Once educationists had come to conceptualize some of their problems in terms of the category of ‘classroom motivation, there was a potential market for psychological principles and techniques labelled as pertaining to this category
But the institutional demand for rationalized, impersonal methods of social selection on a mass scale continued undiminished. The result was a scramble to invent and apply techniques for the assessment of ‘non-intellectual traits’. Many of the new instruments did not survive for long, but gradually a few came to dominate the field. In any case, a mass of data accumulated that could not easily be accommodated within any of the existing subdivisions of the discipline. The need for a label that would be less cumbersome than ‘non-intellectual trait testing’ became obvious.
A variable constitutes ‘a distinct item with a unitary qualitative make-up’ (Blumer, 1956: 688), but the items that are important in the meaningful world of human action are neither clearly distinct from one another, nor do they remain qualitatively unchanged, irrespective of context.

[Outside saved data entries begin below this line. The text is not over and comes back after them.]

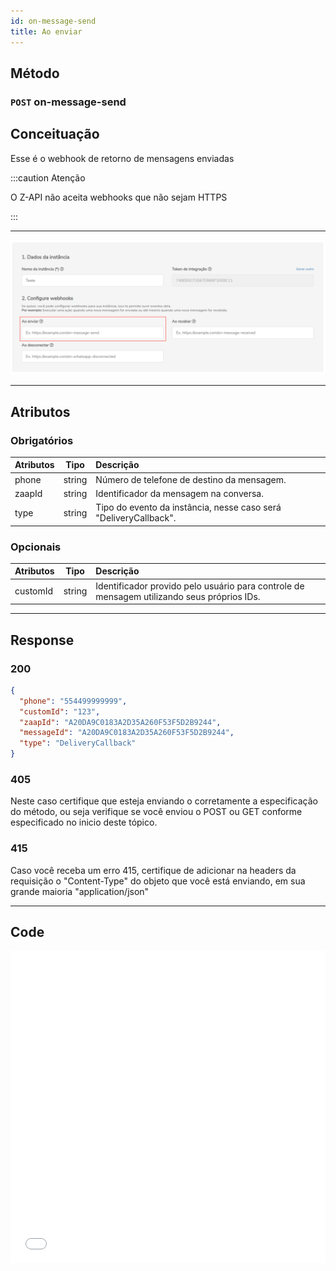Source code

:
 ```yaml
---
id: on-message-send
title: Ao enviar
---
```


## Método

### `POST` on-message-send

## Conceituação

Esse é o webhook de retorno de mensagens enviadas

:::caution Atenção

O Z-API não aceita webhooks que não sejam HTTPS

:::

---

![img](../../img/sendMessage.png)

---

## Atributos

### Obrigatórios

| Atributos | Tipo | Descrição |
| :-- | :-: | :-- |
| phone | string | Número de telefone de destino da mensagem. |
| zaapId | string | Identificador da mensagem na conversa. |
| type | string | Tipo do evento da instância, nesse caso será "DeliveryCallback". |

### Opcionais

| Atributos | Tipo | Descrição |
| :-- | :-: | :-- |
| customId | string | Identificador provido pelo usuário para controle de mensagem utilizando seus próprios IDs. |

---

## Response

### 200

```json
{
  "phone": "554499999999",
  "customId": "123",
  "zaapId": "A20DA9C0183A2D35A260F53F5D2B9244",
  "messageId": "A20DA9C0183A2D35A260F53F5D2B9244",
  "type": "DeliveryCallback"
}
```

### 405

Neste caso certifique que esteja enviando o corretamente a especificação do método, ou seja verifique se você enviou o POST ou GET conforme especificado no inicio deste tópico.

### 415

Caso você receba um erro 415, certifique de adicionar na headers da requisição o "Content-Type" do objeto que você está enviando, em sua grande maioria "application/json"

---

## Code

<iframe src="//api.apiembed.com/?source=https://raw.githubusercontent.com/Z-API/z-api-docs/main/json-examples/on-message-send.json&targets=all" frameborder="0" scrolling="no" width="100%" height="500px" seamless></iframe>
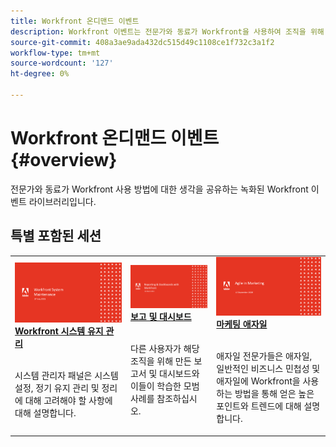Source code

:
 ```yaml
---
title: Workfront 온디맨드 이벤트
description: Workfront 이벤트는 전문가와 동료가 Workfront을 사용하여 조직을 위해 수행되는 작업을 향상시키는 방법에 대한 생각과 아이디어를 공유한 비디오 라이브러리입니다.
source-git-commit: 408a3ae9ada432dc515d49c1108ce1f732c3a1f2
workflow-type: tm+mt
source-wordcount: '127'
ht-degree: 0%

---
```


# Workfront 온디맨드 이벤트 {#overview}

전문가와 동료가 Workfront 사용 방법에 대한 생각을 공유하는 녹화된 Workfront 이벤트 라이브러리입니다.

## 특별 포함된 세션

<table>
  <tr>
   <td>
      <a href="user-groups/workfront-system-maintenance.md">
      <img alt="Workfront 시스템 유지 관리" src="assets/workfront-system-maintenance.png"/>
      </a>
      <div>
         <a href="user-groups/workfront-system-maintenance.md"><strong>Workfront 시스템 유지 관리</strong></a>
<!----         <br/><em>foo</em> --->
      </div>
      <p>
        <br/>
         시스템 관리자 패널은 시스템 설정, 정기 유지 관리 및 정리에 대해 고려해야 할 사항에 대해 설명합니다.
      </p>
    </td>
   <td>
      <a href="user-groups/reporting-and-dashboards.md">
      <img alt="보고 및 대시보드" src="assets/reporting-and-dashboards.png"/>
      </a>
      <div>
         <a href="user-groups/reporting-and-dashboards.md"><strong>보고 및 대시보드</strong></a>
<!----         <br/><em>foo</em> --->
      </div>
      <p>
        <br/>
         다른 사용자가 해당 조직을 위해 만든 보고서 및 대시보드와 이들이 학습한 모범 사례를 참조하십시오.
      </p>
    </td>
   <td>
      <a href="user-groups/agile-in-marketing.md">
      <img alt="마케팅 애자일" src="assets/agile-in-marketing.png"/>
      </a>
      <div>
         <a href="user-groups/agile-in-marketing.md"><strong>마케팅 애자일</strong></a>
<!----         <br/><em>foo</em> --->
      </div>
      <p>
        <br/>
         애자일 전문가들은 애자일, 일반적인 비즈니스 민첩성 및 애자일에 Workfront을 사용하는 방법을 통해 얻은 높은 포인트와 트렌드에 대해 설명합니다.
      </p>
    </td>
  </tr>
</table>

Measuring psychological traits
Conventional measuring of psychological traits ignores implicit assumptions within the measurement methods. The main assumption made by the stimulus-response is that the lab was the place for investigating psychological phenomena. Highly patterned lab interactions do not closely map on real social situations.

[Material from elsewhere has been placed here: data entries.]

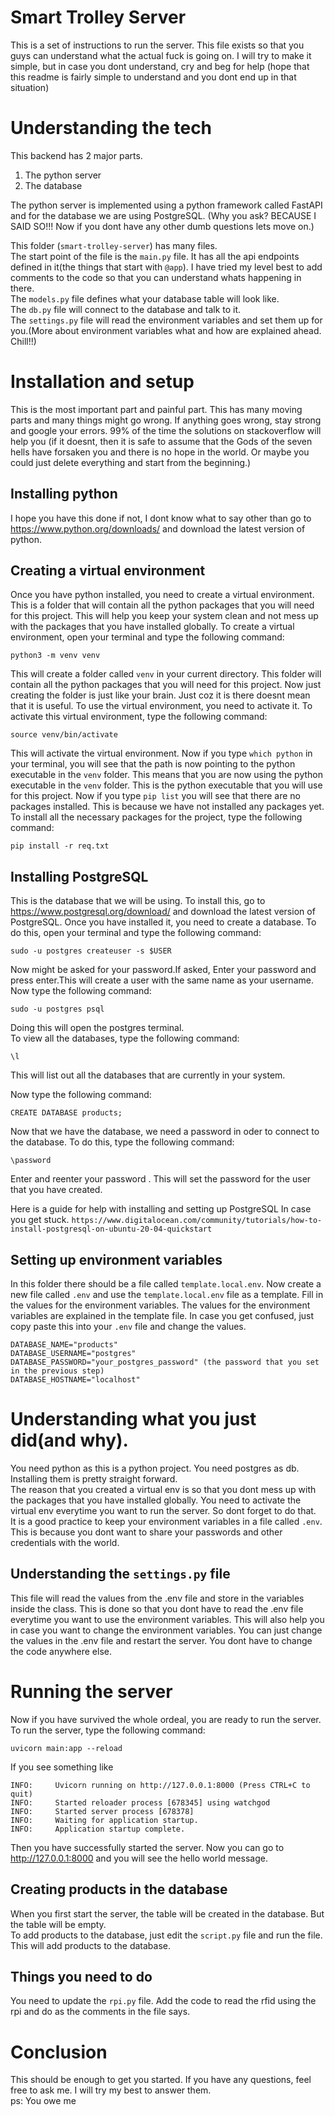 # Smart Trolley Server
This is a set of instructions to run the server. This file exists so that you guys can understand what the actual fuck is going on. I will try to make it simple, but in case you dont understand, cry and beg for help (hope that this readme is fairly simple to understand and you dont end up in that situation)

# Understanding the tech

This backend has 2 major parts. <br>
<ol>
 <li> The python server
 <li> The database
</ol>

The python server is implemented using a python framework called FastAPI and for the database we are using PostgreSQL. (Why you ask? BECAUSE I SAID SO!!! Now if you dont have any other dumb questions lets move on.)

This folder (`smart-trolley-server`) has many files.<br> 
The start point of the file is the `main.py` file. It has all the api endpoints defined in it(the things that start with `@app`). I have tried my level best to add comments to the code so that you can understand whats happening in there. <br>
The `models.py` file defines what your database table will look like.<br>
The `db.py` file will connect to the database and talk to it. <br>
The `settings.py` file will read the environment variables and set them up for you.(More about environment variables what and how are explained ahead. Chill!!) <br>


# Installation and setup

This is the most important part and painful part. This has many moving parts and many things might go wrong. If anything goes wrong, stay strong and google your errors. 99% of the time the solutions on stackoverflow will help you (if it doesnt, then it is safe to assume that the Gods of the seven hells have forsaken you and there is no hope in the world. Or maybe you could just delete everything and start from the beginning.)

## Installing python
I hope you have this done if not, I dont know what to say other than go to https://www.python.org/downloads/ and download the latest version of python.

## Creating a virtual environment
Once you have python installed, you need to create a virtual environment. This is a folder that will contain all the python packages that you will need for this project. This will help you keep your system clean and not mess up with the packages that you have installed globally. To create a virtual environment, open your terminal and type the following command:
```
python3 -m venv venv
```
This will create a folder called `venv` in your current directory. This folder will contain all the python packages that you will need for this project. Now just creating the folder is just like your brain. Just coz it is there doesnt mean that it is useful. To use the virtual environment, you need to activate it. To activate this virtual environment, type the following command:
```
source venv/bin/activate
```
This will activate the virtual environment. Now if you type `which python` in your terminal, you will see that the path is now pointing to the python executable in the `venv` folder. This means that you are now using the python executable in the `venv` folder. This is the python executable that you will use for this project. Now if you type `pip list` you will see that there are no packages installed. This is because we have not installed any packages yet. To install all the necessary packages for the project, type the following command:
```
pip install -r req.txt
```

## Installing PostgreSQL

This is the database that we will be using. To install this, go to https://www.postgresql.org/download/ and download the latest version of PostgreSQL. Once you have installed it, you need to create a database. To do this, open your terminal and type the following command:
```
sudo -u postgres createuser -s $USER 
```
Now might be asked for your password.If asked, Enter your password and press enter.This will create a user with the same name as your username. Now type the following command:
```
sudo -u postgres psql
```
Doing this will open the postgres terminal.<br>
To view all the databases, type the following command:
```
\l
```
This will list out all the databases that are currently in your system.

Now type the following command:
```
CREATE DATABASE products;
```
Now that we have the database, we need a password in oder to connect to the database. To do this, type the following command:
```
\password
```
Enter and reenter your password . This will set the password for the user that you have created.


Here is a guide for help with installing and setting up PostgreSQL In case you get stuck.
`https://www.digitalocean.com/community/tutorials/how-to-install-postgresql-on-ubuntu-20-04-quickstart`<br>

## Setting up environment variables

In this folder there should be a file called `template.local.env`. Now create a new file called `.env` and use the `template.local.env` file as a template. Fill in the values for the environment variables. The values for the environment variables are explained in the template file. In case you get confused, just copy paste this into your `.env` file and change the values.
```
DATABASE_NAME="products"
DATABASE_USERNAME="postgres"
DATABASE_PASSWORD="your_postgres_password" (the password that you set in the previous step)
DATABASE_HOSTNAME="localhost"
```

# Understanding what you just did(and why).

You need python as this is a python project. You need postgres as db. Installing them is pretty straight forward.<br>
The reason that you created a virtual env is so that you dont mess up with the packages that you have installed globally. You need to activate the virtual env everytime you want to run the server. So dont forget to do that.<br>
It is a good practice to keep your environment variables in a file called `.env`. This is because you dont want to share your passwords and other credentials with the world.<br>

## Understanding the `settings.py` file
This file will read the values from the .env file and store in the variables inside the class. This is done so that you dont have to read the .env file everytime you want to use the environment variables. This will also help you in case you want to change the environment variables. You can just change the values in the .env file and restart the server. You dont have to change the code anywhere else.

# Running the server
Now if you have survived the whole ordeal, you are ready to run the server. To run the server, type the following command:
```
uvicorn main:app --reload
```
If you see something like 
```
INFO:     Uvicorn running on http://127.0.0.1:8000 (Press CTRL+C to quit)
INFO:     Started reloader process [678345] using watchgod
INFO:     Started server process [678378]
INFO:     Waiting for application startup.
INFO:     Application startup complete.
```
Then you have successfully started the server. Now you can go to http://127.0.0.1:8000 and you will see the hello world message.

## Creating products in the database
When you first start the server, the table will be created in the database. But the table will be empty. <br>
To add products to the database, just edit the `script.py` file and run the file. This will add products to the database. <br>

## Things you need to do
You need to update the `rpi.py` file. Add the code to read the rfid using the rpi and do as the comments in the file says. <br>

# Conclusion
This should be enough to get you started. If you have any questions, feel free to ask me. I will try my best to answer them. <br>
ps: You owe me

Psychological experiments involving human subjects are of course social situations that require the highly patterned interaction of the participants (Danziger, 1990a). Without the experimenter’s authority (an intrinsically social concept), or without verbally transmitted understandings among human agents, there would be no experiment. But in the language of stimulus and response such features became invisible. All that was supposedly going on was that the experimental subject reacted to stimuli. In this way the fiction that there was no essential difference between psychological experiments and experiments in the natural sciences could be maintained
In the social sciences the command to look for variables was taken to mean that phenomena ought to be investigated in terms of their variation in Psychology, typically, inter-individual variation. Had physicists proceeded like this they would have attempted differences among a variety of falling bodies, or the differences among a study the variety of warm bodies. Fortunately, this was not their approach, for had it been, it is highly improbable that they would ever have arrived at the law of gravity or the principles of thermodynamics.